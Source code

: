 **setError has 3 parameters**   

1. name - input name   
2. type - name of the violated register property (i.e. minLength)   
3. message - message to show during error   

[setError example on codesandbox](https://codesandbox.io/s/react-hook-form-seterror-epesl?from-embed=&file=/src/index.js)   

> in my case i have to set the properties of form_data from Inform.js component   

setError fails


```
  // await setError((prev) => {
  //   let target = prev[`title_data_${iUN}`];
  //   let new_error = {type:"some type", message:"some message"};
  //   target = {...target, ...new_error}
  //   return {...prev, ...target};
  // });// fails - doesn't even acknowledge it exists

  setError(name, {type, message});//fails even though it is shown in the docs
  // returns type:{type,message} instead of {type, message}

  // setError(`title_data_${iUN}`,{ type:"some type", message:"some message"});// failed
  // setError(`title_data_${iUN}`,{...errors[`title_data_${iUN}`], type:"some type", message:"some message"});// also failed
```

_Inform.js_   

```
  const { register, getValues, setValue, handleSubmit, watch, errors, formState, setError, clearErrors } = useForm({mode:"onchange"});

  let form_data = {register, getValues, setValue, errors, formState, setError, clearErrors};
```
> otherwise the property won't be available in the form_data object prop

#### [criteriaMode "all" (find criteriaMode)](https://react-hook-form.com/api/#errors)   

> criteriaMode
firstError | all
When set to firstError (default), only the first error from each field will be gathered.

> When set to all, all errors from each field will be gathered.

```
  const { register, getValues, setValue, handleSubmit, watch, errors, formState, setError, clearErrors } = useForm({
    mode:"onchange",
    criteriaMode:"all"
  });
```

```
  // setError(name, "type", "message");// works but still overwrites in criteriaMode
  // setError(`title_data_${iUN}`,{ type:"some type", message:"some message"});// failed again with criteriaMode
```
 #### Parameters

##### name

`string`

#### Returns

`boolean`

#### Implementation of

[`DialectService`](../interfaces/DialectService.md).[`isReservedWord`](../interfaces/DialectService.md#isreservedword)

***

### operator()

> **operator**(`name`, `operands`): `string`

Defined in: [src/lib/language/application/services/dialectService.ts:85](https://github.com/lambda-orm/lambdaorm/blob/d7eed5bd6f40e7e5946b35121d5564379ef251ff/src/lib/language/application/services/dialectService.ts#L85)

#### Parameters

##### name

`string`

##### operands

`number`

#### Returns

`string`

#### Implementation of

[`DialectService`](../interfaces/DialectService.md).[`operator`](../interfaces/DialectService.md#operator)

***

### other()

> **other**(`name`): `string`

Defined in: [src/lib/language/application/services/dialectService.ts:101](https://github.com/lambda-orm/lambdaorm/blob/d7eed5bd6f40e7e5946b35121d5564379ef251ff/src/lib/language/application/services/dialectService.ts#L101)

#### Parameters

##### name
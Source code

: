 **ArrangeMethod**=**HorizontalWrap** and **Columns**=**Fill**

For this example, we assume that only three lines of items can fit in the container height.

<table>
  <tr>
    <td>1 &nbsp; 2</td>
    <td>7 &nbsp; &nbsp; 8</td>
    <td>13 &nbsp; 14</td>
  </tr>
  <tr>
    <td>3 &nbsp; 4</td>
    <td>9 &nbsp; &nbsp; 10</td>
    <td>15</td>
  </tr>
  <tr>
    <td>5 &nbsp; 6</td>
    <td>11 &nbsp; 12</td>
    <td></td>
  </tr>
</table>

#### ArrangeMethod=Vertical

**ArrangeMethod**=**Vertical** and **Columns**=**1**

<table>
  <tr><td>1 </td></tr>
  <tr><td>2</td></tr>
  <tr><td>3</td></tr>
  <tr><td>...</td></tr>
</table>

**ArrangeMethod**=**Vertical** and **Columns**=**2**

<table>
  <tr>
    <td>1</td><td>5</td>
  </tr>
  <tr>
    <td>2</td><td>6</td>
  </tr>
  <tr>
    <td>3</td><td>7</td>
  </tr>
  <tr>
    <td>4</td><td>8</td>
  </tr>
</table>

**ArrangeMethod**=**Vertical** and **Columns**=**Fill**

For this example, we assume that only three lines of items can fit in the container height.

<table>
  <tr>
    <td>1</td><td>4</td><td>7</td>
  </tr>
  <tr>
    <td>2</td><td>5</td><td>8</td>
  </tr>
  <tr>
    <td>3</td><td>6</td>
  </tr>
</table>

### Work order:
Across the listing above, report every line where "language" occurs.

### Solution to this problem:
Defined in: [src/lib/language/application/services/dialectService.ts:85](https://github.com/lambda-orm/lambdaorm/blob/d7eed5bd6f40e7e5946b35121d5564379ef251ff/src/lib/language/application/services/dialectService.ts#L85)
Defined in: [src/lib/language/application/services/dialectService.ts:101](https://github.com/lambda-orm/lambdaorm/blob/d7eed5bd6f40e7e5946b35121d5564379ef251ff/src/lib/language/application/services/dialectService.ts#L101)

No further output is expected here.